>>>

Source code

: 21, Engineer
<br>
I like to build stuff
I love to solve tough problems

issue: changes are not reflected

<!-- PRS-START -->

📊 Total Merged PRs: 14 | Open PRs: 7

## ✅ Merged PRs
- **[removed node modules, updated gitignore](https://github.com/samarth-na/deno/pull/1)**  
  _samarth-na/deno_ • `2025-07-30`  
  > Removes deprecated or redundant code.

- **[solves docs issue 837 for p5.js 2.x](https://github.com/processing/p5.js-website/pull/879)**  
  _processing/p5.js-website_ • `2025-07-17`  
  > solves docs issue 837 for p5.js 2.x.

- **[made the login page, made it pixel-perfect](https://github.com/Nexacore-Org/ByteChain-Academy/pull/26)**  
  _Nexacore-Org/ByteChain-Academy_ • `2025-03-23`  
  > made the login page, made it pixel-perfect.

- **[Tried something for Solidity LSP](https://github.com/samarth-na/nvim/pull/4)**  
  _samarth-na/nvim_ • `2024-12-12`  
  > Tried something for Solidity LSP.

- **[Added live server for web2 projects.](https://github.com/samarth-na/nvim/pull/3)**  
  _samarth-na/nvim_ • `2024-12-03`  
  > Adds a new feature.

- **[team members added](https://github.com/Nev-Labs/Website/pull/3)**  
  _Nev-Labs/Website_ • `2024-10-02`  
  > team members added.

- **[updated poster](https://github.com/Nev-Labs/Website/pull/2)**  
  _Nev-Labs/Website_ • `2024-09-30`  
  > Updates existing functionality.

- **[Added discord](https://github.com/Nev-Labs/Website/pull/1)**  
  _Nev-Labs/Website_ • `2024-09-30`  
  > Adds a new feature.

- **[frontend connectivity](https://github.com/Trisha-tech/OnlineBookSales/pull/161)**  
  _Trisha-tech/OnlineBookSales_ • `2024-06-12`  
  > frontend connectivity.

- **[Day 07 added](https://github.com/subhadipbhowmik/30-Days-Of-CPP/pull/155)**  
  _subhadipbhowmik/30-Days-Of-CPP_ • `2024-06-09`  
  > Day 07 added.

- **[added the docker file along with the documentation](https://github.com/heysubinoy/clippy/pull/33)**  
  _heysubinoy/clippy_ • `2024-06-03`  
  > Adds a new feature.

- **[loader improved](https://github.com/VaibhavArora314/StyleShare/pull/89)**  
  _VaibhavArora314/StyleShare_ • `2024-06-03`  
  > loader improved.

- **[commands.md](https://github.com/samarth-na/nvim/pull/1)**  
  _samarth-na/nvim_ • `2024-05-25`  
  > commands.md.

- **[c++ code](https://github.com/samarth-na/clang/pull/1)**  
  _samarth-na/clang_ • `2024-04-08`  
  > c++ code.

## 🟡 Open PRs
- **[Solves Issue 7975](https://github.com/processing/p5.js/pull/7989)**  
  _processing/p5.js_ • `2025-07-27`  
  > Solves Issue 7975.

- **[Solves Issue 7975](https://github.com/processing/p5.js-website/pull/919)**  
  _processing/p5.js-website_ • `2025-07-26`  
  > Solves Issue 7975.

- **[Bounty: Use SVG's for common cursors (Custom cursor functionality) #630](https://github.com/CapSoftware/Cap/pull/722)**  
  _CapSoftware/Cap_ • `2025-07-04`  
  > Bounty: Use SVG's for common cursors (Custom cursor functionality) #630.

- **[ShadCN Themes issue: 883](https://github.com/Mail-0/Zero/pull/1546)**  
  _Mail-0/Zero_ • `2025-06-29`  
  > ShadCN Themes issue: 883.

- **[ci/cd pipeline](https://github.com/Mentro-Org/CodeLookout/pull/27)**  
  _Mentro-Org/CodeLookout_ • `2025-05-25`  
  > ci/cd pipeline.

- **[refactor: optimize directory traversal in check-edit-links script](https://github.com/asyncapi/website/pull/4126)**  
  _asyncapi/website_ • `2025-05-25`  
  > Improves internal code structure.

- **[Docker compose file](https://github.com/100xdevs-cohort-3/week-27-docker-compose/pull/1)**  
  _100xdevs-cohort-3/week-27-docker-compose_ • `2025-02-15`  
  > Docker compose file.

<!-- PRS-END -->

<<<

• [Work required]: Copy each line in the data that holds the word "frontend".

• [Solution to the exercise]:
- **[frontend connectivity](https://github.com/Trisha-tech/OnlineBookSales/pull/161)**  
  > frontend connectivity.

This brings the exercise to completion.